In the screenshot, you can see DNS records such as SOA, NS, and A records. The A records map hostnames like TV-DC01 and TV-DC02 to IP addresses. This helps systems communicate using names instead of only IP addresses. The NS records show the nameservers for the domain, while the SOA record identifies authority for the DNS zone.
This section helped me understand that DNS is not just a networking topic. In Active Directory, DNS supports authentication, domain communication, Kerberos, and service discovery. For security, DNS records can also reveal important information about the environment, so they must be properly managed and protected.


The sixth screenshot shows the Command Prompt section running on TV-DC01.terravault.local. I included this section because cybersecurity students need to be comfortable with both graphical tools and command-line investigation. In real environments, administrators and defenders often use commands to quickly check domain information, users, groups, policies, DNS records, and security activity.
The purpose of this part of the lab is not just to type commands. The goal is to understand what each command is showing and how the output helps during investigation. For example, command-line checks can help confirm the domain, inspect users, verify group memberships, check DNS records, and review security-related information faster than clicking through many windows.
The lab also includes Active Directory security scenarios such as Kerberoasting, Pass-the-Hash, BloodHound-style enumeration, DCSync detection, and insider threat investigation. I wanted these scenarios to be shown from a defender’s point of view, so students can understand what suspicious behavior looks like in logs and why certain activities matter.
For example, Kerberoasting teaches why service accounts with old or weak passwords are dangerous. Pass-the-Hash teaches why stolen NTLM hashes can be abused if protections are weak. DCSync teaches why domain replication activity must be monitored carefully. Insider threat investigation teaches that not every security incident comes from outside the company. Sometimes the risk can come from someone already inside the environment.
The AD Quiz section was added to help test understanding after going through the lab. I did not want the lab to only be about clicking around. I wanted it to also check whether the student understands the purpose of Active Directory, the role of domain controllers, the meaning of Event IDs, the importance of Group Policy, the purpose of DNS, and the security risks around service accounts and privileged groups.
Building this lab helped me understand Active Directory in a deeper way. I had to think about how a real company would organize users, how departments would be structured, what kind of logs defenders would need, what security policies should exist, and how attack scenarios would appear from the blue team side.

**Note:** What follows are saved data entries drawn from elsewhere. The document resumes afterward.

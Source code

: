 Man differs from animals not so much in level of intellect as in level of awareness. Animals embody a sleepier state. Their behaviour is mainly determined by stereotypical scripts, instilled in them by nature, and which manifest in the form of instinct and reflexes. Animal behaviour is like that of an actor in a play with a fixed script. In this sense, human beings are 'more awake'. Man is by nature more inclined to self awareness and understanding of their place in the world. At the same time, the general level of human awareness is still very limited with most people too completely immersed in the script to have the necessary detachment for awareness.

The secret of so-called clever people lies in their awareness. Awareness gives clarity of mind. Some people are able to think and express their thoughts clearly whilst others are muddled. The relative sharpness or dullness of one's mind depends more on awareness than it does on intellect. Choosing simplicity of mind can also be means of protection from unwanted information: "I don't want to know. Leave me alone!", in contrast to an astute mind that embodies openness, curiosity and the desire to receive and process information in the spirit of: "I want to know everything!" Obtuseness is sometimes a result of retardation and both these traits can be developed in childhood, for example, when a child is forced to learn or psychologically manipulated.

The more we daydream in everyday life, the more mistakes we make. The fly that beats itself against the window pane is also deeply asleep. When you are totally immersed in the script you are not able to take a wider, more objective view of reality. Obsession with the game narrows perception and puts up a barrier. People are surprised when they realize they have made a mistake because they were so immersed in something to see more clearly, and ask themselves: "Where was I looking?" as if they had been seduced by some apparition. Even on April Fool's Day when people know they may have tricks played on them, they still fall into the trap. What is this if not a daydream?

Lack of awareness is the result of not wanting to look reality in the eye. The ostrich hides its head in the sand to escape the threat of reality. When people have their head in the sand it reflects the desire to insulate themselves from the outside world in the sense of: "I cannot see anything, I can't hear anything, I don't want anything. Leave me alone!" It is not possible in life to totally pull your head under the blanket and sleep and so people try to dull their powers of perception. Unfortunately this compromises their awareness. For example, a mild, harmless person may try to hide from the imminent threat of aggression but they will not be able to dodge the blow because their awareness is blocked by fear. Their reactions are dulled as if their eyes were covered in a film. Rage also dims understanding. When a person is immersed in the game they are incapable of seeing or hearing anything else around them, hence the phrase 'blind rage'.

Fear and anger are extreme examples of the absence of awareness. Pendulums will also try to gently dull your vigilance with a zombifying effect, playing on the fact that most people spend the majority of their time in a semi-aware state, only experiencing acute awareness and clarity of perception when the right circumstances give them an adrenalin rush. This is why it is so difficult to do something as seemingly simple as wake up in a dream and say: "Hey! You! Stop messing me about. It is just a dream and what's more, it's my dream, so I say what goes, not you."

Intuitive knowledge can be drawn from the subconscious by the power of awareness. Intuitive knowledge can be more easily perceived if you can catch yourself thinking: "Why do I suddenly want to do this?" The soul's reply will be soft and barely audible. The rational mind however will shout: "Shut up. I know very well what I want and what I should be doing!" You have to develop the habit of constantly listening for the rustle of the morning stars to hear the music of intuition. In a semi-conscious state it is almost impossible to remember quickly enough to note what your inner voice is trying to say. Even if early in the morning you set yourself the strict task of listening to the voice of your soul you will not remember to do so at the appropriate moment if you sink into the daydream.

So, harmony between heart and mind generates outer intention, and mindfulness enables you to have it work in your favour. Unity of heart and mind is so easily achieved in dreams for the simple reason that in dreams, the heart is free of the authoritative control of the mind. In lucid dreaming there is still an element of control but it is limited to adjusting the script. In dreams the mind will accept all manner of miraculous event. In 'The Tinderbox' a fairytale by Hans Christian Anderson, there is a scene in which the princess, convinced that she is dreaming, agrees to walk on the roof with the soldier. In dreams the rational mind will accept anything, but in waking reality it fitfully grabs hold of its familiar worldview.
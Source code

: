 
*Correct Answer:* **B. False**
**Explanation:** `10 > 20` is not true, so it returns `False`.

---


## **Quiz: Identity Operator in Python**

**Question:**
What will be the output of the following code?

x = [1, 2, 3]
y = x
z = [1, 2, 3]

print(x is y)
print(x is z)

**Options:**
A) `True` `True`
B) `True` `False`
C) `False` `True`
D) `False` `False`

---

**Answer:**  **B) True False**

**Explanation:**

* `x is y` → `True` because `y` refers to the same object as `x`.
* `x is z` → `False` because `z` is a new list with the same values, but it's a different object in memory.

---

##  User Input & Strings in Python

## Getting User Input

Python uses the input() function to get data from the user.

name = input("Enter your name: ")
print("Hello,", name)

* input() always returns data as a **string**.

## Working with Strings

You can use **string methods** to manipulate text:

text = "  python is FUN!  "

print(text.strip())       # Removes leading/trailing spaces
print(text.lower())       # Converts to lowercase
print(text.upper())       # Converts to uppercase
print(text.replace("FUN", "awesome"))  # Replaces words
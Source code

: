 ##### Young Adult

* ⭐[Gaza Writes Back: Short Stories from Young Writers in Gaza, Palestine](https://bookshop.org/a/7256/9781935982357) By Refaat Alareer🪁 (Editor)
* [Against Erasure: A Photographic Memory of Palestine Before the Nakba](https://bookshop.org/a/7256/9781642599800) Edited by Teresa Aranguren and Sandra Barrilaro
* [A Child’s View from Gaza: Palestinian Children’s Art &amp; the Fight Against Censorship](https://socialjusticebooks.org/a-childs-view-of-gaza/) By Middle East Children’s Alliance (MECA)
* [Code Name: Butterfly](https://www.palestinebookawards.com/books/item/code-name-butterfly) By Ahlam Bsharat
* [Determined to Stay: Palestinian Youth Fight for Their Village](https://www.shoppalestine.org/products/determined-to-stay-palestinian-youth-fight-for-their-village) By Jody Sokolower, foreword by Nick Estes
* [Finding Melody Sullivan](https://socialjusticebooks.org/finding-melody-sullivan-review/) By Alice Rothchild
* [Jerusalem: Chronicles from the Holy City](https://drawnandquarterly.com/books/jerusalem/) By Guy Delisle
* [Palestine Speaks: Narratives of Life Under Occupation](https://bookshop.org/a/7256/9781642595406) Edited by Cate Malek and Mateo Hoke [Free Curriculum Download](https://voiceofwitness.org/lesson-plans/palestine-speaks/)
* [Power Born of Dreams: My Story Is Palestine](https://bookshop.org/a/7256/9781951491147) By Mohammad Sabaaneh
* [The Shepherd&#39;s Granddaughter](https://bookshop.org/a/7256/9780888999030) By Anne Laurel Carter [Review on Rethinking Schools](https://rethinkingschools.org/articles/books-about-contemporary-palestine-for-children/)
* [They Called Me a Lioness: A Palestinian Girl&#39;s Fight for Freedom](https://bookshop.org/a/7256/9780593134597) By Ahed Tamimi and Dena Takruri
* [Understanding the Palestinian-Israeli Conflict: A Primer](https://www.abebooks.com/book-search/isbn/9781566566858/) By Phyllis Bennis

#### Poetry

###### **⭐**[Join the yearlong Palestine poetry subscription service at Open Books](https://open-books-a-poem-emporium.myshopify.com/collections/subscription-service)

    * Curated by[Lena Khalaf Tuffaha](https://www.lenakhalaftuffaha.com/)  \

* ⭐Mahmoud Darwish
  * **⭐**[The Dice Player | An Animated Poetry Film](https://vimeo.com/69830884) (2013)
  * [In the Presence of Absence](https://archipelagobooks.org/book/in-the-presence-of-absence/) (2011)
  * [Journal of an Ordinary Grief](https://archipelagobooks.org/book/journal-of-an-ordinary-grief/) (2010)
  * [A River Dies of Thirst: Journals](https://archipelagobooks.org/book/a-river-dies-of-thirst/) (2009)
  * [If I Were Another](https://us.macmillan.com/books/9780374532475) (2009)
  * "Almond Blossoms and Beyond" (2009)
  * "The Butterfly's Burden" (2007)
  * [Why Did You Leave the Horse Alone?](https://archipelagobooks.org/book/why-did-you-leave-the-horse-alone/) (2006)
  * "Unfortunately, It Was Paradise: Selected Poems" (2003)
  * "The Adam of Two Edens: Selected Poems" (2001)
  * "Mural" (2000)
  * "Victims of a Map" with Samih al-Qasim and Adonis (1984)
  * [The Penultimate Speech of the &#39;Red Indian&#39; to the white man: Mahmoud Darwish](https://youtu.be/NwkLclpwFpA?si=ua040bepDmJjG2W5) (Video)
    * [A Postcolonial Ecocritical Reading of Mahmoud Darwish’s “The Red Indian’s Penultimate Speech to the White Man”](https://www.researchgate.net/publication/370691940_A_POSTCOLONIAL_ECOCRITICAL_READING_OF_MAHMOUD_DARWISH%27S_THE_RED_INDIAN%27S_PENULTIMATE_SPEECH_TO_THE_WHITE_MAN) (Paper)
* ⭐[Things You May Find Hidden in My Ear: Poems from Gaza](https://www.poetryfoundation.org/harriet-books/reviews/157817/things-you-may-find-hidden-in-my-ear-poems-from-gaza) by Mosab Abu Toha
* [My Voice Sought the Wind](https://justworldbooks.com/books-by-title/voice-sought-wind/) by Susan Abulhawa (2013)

The biggest lesson I learned is that Active Directory is not one single topic. It is a combination of identity, authentication, authorization, logging, policy enforcement, DNS, administration, and security monitoring. Once I started connecting those pieces together, Active Directory became much easier to understand.
This project is important for my portfolio because it shows that I am not only learning cybersecurity theory. I am also building practical labs that explain real enterprise security concepts in a beginner-friendly way. My goal with this lab was to make Active Directory easier to understand for students who are just getting started, while still showing the kind of details that matter in real-world security work.
Overall, the Hackademy Active Directory Lab gave me a practical way to teach and learn Windows domain security. It helped me understand how administrators manage a domain, how defenders read logs, how policies protect systems, how DNS supports authentication, and how suspicious activity can be investigated inside an enterprise environment.